Regenerative medicine: Printing the organs
The bio-organic printing advances and represents a promising potential for regenerative medicine, especially for treating burns or replace cartilage, according to researchers.
"One of the things we made in our laboratory is to print - in three dimensions - the meniscus of a knee which has exactly the shape of the original and the same biological properties," said Hod Lipson of the University Cornell (New York) at the annual conference of the American Association for the Advancement of Science (AAAS) meeting this weekend in Washington.
Several research groups in the United States and Europe working on different types of cells, he told reporters, noting that the printing technology of three dimensional objects date thirty years, but its applications medical potential are much more recent. The researcher gave a demonstration for journalists in reproducing in about twenty minutes, using this "copier" particular copy, synthetic resin, in one ear.
Prevent organ rejection
The objective is first to work on simple as a cartilage tissue, which has few blood vessels to gradually replicate more complex organic structures, said the researcher. "It will take much longer before we can use these copies of organs for relocating directly in a human or an animal," admitted the scientist, but "one can imagine the potential of this approach.
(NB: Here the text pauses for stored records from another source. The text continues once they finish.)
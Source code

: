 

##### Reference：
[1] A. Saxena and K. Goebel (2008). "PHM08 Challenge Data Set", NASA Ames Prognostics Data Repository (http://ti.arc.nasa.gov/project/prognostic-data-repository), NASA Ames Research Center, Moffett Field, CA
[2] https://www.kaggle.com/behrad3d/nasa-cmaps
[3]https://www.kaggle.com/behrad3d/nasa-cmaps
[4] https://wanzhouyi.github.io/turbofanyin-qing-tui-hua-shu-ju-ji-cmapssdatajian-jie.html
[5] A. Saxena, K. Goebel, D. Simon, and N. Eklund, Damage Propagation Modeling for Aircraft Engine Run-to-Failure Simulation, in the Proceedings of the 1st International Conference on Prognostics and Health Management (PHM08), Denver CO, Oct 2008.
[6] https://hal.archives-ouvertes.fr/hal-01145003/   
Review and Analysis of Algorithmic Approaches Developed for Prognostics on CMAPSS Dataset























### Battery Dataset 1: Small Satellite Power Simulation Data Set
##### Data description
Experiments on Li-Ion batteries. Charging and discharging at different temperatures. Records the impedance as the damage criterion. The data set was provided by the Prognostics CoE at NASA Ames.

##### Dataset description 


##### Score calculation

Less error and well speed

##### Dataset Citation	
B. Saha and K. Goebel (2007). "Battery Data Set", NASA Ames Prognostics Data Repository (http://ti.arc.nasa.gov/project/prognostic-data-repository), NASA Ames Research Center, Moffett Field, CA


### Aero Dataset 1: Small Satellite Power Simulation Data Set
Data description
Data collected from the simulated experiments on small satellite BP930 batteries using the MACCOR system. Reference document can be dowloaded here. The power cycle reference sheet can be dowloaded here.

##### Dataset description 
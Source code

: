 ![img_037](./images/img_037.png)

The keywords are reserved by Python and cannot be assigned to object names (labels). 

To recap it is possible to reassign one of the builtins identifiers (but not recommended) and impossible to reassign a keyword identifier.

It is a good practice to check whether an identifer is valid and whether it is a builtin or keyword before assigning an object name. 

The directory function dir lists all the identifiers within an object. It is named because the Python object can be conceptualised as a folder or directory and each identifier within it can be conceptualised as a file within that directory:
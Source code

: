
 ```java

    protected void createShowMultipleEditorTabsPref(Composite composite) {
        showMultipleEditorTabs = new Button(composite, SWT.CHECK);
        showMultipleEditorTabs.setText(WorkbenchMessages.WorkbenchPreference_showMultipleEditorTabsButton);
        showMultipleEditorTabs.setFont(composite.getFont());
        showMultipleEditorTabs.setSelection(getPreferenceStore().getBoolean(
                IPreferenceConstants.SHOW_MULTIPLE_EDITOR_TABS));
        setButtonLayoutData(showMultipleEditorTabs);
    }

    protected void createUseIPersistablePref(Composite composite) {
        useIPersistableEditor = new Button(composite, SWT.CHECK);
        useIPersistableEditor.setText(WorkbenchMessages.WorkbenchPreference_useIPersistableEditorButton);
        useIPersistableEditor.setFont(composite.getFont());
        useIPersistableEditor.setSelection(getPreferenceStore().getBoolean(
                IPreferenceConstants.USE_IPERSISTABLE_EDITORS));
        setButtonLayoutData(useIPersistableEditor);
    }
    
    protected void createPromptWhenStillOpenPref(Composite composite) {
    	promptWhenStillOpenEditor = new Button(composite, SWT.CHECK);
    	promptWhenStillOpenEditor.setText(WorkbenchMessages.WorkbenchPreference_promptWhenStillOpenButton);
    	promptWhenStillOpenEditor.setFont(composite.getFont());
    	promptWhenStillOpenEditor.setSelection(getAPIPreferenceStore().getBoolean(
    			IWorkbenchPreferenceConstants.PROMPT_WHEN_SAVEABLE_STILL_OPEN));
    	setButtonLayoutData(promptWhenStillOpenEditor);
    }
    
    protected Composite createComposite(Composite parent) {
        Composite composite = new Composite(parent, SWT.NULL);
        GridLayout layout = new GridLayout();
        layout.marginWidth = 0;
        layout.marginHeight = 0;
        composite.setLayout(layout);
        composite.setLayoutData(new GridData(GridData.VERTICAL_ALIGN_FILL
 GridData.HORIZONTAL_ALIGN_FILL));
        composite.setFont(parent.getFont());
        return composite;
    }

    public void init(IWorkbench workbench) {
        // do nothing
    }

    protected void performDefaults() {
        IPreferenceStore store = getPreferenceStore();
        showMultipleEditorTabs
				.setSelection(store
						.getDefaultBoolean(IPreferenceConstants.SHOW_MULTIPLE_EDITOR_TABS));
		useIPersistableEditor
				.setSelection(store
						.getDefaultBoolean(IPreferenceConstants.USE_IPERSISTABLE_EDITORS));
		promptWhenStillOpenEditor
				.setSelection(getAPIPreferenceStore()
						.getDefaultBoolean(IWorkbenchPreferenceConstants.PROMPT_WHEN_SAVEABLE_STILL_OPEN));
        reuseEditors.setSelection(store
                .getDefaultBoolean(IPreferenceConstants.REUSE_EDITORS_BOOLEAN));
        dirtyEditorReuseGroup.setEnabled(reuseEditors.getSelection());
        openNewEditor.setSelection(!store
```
Thus, "it would take cells from a donor, make them multiply in a culture before mixing them to a kind of ink to recreate an implant alive from an original," he said . This copy would be to avoid the phenomenon of rejection of transplanted organs and to have an implant alive, instead of a synthetic prosthesis.
Three-dimensional images
Dr. James Yoo, professor at the Institute for Regenerative Medicine at the University of North Carolina (southeast) works specifically on printing skin to accelerate the healing process for burn victims, including soldiers. "Up to 30% of all injuries and fatalities in the war affect the skin, the use of bio-printing meets the needs of those burnt," he said during the same presentation. "We have built machines that can be bio-printers brought about the wounded soldiers to deposit layers of skin cells printed in the burn," said the doctor, whose team has conducted successful experiments on mice.
"What is unique about this machine is a scanner that reproduces images in three dimensions to determine the precise number of cell layers to be deposited," he said. "If this technology development goes well, we can use it to treat wounded soldiers but also civilians in the coming years," predicts Dr. Yoo. For Vladimir Mironov, a professor of regenerative medicine at the University of South Carolina and author of another presentation at the AAAS, the technology of bio-printing of living tissue within 20 years could "afford to print complex structures which can be directly implanted into the human body by robots, and without the intervention of a surgeon.